“Getnews+ Governance Audit highlights the legislative backing for the Ministry of Religious Affairs’ landmark policy to standardize Indonesia’s Hajj waiting periods to a uniform 26 years. By eliminating extreme regional disparities—where some applicants previously faced a 48-year delay—the government is re-calibrating the quota distribution system based on national equity. Although certain districts face temporary quota reductions, this strategic ‘waiting list equalization’ is viewed as a critical step toward a more just and predictable pilgrimage system for the world’s largest Muslim population.”
JAKARTA, getnews. — Komisi VIII DPR RI secara resmi menyatakan dukungan terhadap kebijakan Kementerian Agama (Kemenag) yang menyamaratakan masa tunggu haji nasional menjadi 26 tahun. Langkah ini dipandang sebagai solusi fundamental untuk mengakhiri ketidakadilan masa tunggu yang selama ini sangat jomplang antardaerah di Indonesia.
Anggota Komisi VIII DPR RI, Maman Imanul Haq, menegaskan bahwa meskipun kebijakan ini berimplikasi pada penurunan kuota di sejumlah wilayah seperti Sumedang dan Cianjur, prinsip keadilan bagi seluruh jamaah harus diutamakan.
”Kita tidak ingin ada jamaah yang harus menunggu hingga 48 tahun seperti di Sulawesi. Prinsip keadilan nasional mengharuskan semuanya merasakan masa tunggu yang setara,” ujar Maman kepada Parlementaria, Jumat (02/01/2026).
Dashboard Keadilan Kuota: Menuju Standarisasi 26 Tahun
Kebijakan ini bertujuan mengoreksi anomali data masa tunggu yang selama ini menghambat kepastian keberangkatan jamaah di berbagai provinsi.

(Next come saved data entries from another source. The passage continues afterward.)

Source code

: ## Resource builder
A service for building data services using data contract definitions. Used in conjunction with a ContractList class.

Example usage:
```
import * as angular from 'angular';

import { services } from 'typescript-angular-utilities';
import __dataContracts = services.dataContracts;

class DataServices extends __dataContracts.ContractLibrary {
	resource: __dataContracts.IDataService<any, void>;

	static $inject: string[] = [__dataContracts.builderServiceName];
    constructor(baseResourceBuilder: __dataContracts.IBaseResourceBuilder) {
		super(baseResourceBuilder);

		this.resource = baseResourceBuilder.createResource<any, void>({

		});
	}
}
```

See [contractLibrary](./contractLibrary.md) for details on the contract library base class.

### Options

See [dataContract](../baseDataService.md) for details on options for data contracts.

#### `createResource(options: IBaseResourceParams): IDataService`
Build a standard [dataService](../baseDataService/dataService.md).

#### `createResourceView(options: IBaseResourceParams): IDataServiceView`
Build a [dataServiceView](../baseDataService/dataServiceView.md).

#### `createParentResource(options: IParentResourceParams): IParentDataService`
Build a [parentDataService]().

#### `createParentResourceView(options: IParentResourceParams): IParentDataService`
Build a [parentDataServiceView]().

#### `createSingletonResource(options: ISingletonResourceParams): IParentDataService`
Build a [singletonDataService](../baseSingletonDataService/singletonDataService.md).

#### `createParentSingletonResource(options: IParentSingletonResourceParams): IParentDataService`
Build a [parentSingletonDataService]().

| Kondisi Strategis | Status & Proyeksi | Target |
|---|---|---|
| Masa Tunggu Lama | Variatif (Hingga 48 Tahun di wilayah tertentu). | DIPANGKAS |
| Masa Tunggu Baru | Seragam secara nasional melalui sistem zonasi. | 26 TAHUN |
| Dampak Kuota Daerah | Penurunan signifikan di wilayah surplus kuota lama. | ADAPTASI |
| Tujuan Akhir | Keadilan antarjamaah & sistem haji yang akuntabel. | GOAL 2026 |
*geser ke kiri
Normalisasi Kuota dan Pentingnya Sosialisasi
Maman menambahkan bahwa pengurangan kuota di beberapa daerah saat ini bersifat sementara sebagai bagian dari proses kalibrasi nasional. Dalam jangka panjang, distribusi kuota akan kembali normal menyesuaikan dengan data jamaah yang lebih akurat.
Politisi Fraksi PKB ini juga mengingatkan pemerintah untuk menggencarkan sosialisasi agar jamaah memahami bahwa kebijakan ini adalah bentuk perjuangan keadilan. “Ini adalah informasi penting bagi jamaah bahwa pemerintah berupaya keras agar tidak ada lagi diskriminasi masa tunggu berdasarkan domisili,” tutupnya.